- DESCRIPTION OF THE TASK
Copy out every line of the records where the string "Friday" occurs.

- THE INPUT
Content starts

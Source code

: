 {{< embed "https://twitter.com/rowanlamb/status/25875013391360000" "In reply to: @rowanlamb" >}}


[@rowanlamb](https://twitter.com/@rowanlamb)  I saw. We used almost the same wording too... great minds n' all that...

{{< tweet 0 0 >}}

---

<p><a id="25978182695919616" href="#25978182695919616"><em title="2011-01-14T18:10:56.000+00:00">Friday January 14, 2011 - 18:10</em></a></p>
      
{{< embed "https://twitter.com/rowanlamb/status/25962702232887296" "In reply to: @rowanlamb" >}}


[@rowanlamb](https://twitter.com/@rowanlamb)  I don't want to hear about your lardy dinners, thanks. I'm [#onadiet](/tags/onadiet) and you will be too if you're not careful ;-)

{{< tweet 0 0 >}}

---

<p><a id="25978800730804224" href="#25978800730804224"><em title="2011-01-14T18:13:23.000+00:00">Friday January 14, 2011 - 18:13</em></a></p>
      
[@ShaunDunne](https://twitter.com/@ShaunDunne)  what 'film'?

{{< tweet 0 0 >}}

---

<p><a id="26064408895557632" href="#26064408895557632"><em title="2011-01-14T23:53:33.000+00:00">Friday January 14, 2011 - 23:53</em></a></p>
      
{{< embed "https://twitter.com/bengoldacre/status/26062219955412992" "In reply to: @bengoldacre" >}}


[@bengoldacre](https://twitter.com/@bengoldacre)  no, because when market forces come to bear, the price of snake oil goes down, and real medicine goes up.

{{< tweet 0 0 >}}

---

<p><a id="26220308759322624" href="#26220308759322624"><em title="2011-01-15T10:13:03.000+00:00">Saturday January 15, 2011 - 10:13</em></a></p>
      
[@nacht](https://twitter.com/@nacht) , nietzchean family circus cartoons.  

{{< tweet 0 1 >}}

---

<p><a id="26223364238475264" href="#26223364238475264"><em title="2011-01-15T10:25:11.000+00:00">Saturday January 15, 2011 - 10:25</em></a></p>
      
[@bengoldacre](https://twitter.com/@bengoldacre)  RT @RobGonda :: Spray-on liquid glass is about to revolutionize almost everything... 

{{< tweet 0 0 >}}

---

Content ends

- OUTPUT
<p><a id="25978182695919616" href="#25978182695919616"><em title="2011-01-14T18:10:56.000+00:00">Friday January 14, 2011 - 18:10</em></a></p>
<p><a id="25978800730804224" href="#25978800730804224"><em title="2011-01-14T18:13:23.000+00:00">Friday January 14, 2011 - 18:13</em></a></p>
<p><a id="26064408895557632" href="#26064408895557632"><em title="2011-01-14T23:53:33.000+00:00">Friday January 14, 2011 - 23:53</em></a></p>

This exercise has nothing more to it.